Bernhard propped up the alarm box where he could see it, pulled on
the ear muffs and mouth mask, plugged in the jack drill and
switched on the power at the socket. “Better put your fingers in
your ears if you plan to stay. This is loud!”

He held the cross bar firmly in
his left hand, grasped the other handle with his right, pushed the
bit into a small cavity in the floor and pulled the
trigger.

Despite the warning the volume of
noise in the small room shocked Kai. The roar of the powerful motor
combined with the harsh thumping screech of the bit pounding and
turning on the concrete blasted off the room’s hard surfaces,
bouncing and echoing around them, defeating his fingers in his ears
and setting his teeth on edge. “Jesus Christ!”

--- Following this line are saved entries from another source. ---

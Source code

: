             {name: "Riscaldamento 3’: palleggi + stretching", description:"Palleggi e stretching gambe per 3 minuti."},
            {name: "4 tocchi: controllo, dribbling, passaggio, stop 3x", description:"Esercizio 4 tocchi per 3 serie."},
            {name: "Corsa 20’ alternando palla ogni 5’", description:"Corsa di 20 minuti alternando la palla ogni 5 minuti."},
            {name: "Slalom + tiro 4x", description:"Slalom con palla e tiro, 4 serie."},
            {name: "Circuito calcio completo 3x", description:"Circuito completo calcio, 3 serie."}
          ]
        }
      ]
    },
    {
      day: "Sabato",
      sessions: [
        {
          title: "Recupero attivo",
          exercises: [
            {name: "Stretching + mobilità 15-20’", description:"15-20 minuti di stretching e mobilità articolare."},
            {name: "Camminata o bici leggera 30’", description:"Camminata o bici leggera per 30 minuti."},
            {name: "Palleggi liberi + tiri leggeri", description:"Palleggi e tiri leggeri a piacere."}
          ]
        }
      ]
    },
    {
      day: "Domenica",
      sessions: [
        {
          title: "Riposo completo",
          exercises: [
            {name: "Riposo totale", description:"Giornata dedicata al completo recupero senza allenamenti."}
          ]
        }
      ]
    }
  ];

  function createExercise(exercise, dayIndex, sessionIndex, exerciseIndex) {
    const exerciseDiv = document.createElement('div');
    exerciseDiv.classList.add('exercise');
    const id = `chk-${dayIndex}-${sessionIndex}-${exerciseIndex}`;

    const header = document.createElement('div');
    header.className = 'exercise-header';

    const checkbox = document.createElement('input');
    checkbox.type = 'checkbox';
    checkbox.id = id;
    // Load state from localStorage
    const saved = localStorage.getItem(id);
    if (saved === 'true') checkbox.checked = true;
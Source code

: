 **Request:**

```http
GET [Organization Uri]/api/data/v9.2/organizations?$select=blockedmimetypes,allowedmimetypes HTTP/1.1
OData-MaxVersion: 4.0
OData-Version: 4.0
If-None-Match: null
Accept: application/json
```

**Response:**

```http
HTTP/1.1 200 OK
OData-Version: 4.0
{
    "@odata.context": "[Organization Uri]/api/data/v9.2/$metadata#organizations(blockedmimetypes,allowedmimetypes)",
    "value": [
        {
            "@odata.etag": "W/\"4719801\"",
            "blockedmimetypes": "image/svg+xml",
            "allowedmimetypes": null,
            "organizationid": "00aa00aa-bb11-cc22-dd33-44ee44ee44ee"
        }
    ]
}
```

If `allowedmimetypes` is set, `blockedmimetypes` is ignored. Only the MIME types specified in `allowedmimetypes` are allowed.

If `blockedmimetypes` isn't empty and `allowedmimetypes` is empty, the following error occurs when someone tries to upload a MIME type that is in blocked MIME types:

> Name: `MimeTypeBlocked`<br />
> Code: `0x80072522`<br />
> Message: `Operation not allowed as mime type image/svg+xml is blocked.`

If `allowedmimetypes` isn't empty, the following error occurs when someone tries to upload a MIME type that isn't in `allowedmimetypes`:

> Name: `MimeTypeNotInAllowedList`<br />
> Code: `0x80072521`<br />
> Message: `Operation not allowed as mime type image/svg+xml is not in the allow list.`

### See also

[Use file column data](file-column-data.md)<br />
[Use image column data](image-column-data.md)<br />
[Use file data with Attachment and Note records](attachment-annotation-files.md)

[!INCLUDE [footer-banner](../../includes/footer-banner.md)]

Almost immediately the red light
on the alarm box glowed and went off. Bernhard switched off the
drill and the three stood listening.

“You two wait here till I find
out what’s going on. Maybe that woman’s back early. Best I go and
check with Ulrike.”

The corridor was empty as Kai
left the room and he found Ulrike half way up the stairs looking
worried. “God! Kai. What was all that noise? It sounded like you
were demolishing the building.”

“That’s a bit awkward if it’s so
noisy. Let’s see what it’s like in the hall.”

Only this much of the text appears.